===== DATA LISTING
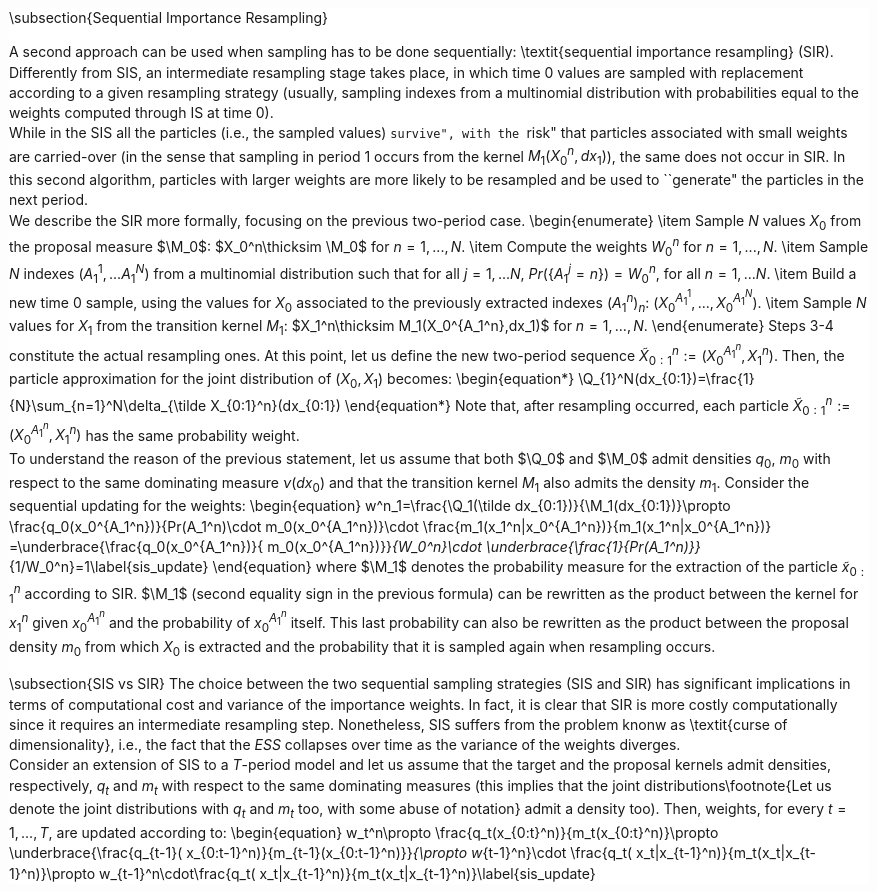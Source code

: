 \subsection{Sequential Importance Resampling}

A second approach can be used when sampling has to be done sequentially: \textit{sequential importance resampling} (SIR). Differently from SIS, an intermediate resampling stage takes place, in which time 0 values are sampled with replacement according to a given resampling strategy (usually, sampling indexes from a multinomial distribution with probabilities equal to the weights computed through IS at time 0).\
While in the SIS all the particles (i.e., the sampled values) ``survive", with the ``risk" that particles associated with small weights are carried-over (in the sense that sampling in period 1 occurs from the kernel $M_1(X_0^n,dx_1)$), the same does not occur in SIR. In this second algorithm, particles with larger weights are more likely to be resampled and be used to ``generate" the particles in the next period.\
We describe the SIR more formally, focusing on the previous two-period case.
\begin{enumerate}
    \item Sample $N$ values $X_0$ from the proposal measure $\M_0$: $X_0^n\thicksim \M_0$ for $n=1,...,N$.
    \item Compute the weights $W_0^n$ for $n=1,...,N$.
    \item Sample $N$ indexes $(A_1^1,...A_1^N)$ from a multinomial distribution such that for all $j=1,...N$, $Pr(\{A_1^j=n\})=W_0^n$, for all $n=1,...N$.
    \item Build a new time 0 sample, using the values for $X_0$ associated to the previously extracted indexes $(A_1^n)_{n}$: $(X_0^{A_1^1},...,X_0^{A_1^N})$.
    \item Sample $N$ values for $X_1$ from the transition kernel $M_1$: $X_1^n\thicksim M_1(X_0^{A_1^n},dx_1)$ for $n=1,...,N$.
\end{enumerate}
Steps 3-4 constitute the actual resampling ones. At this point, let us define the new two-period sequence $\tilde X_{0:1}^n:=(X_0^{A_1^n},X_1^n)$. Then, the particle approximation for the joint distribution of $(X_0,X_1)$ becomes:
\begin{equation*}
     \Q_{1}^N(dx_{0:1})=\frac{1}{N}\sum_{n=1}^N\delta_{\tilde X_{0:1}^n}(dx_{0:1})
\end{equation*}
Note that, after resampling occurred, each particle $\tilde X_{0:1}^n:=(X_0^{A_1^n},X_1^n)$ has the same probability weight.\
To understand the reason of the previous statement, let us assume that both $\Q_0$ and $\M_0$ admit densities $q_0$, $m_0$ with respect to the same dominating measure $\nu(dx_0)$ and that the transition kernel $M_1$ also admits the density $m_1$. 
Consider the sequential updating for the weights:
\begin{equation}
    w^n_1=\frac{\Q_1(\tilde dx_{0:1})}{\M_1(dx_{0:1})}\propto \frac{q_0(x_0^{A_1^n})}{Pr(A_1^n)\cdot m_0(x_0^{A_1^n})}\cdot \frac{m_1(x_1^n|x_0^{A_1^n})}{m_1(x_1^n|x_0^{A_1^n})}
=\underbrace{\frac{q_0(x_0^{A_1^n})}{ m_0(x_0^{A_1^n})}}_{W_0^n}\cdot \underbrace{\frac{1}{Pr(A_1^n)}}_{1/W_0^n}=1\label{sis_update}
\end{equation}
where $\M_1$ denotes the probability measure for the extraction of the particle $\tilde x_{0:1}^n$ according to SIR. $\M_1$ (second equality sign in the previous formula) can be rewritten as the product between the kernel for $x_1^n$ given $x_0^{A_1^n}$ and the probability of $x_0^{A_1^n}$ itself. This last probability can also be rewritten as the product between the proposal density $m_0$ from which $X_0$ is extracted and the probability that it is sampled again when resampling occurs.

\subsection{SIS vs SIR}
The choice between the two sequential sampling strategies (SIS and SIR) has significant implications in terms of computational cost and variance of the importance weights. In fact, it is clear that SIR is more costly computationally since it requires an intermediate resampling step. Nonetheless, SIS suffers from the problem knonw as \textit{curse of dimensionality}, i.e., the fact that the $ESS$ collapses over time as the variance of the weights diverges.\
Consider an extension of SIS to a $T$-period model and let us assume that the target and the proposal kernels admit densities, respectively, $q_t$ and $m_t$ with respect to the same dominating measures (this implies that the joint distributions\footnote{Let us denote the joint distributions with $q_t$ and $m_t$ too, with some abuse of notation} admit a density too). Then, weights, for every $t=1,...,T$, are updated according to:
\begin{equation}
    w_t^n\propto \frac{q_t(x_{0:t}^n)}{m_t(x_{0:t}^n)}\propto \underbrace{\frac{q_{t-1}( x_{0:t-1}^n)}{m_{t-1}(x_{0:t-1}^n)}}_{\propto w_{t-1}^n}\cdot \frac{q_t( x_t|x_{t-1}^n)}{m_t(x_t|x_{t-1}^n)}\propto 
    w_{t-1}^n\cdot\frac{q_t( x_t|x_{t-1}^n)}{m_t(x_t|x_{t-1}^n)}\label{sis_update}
==========
===== DATA LISTING
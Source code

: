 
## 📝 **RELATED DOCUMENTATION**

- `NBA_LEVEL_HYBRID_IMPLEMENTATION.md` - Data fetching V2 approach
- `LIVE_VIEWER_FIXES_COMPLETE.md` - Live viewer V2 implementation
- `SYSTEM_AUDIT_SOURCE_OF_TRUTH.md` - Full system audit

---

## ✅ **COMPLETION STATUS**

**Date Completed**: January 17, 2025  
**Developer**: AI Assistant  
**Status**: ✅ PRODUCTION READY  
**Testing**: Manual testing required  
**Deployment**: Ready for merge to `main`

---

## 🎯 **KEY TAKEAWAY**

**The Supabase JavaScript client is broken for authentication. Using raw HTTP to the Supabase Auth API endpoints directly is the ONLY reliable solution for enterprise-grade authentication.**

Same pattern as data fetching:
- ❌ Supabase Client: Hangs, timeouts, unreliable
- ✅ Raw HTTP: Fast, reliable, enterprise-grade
==========
- AIM OF THE TASK: Whenever the word "probability" occurs in a line above, copy that line.

- PROBLEM SOLUTION:
Note that, after resampling occurred, each particle $\tilde X_{0:1}^n:=(X_0^{A_1^n},X_1^n)$ has the same probability weight.\
where $\M_1$ denotes the probability measure for the extraction of the particle $\tilde x_{0:1}^n$ according to SIR. $\M_1$ (second equality sign in the previous formula) can be rewritten as the product between the kernel for $x_1^n$ given $x_0^{A_1^n}$ and the probability of $x_0^{A_1^n}$ itself. This last probability can also be rewritten as the product between the proposal density $m_0$ from which $X_0$ is extracted and the probability that it is sampled again when resampling occurs.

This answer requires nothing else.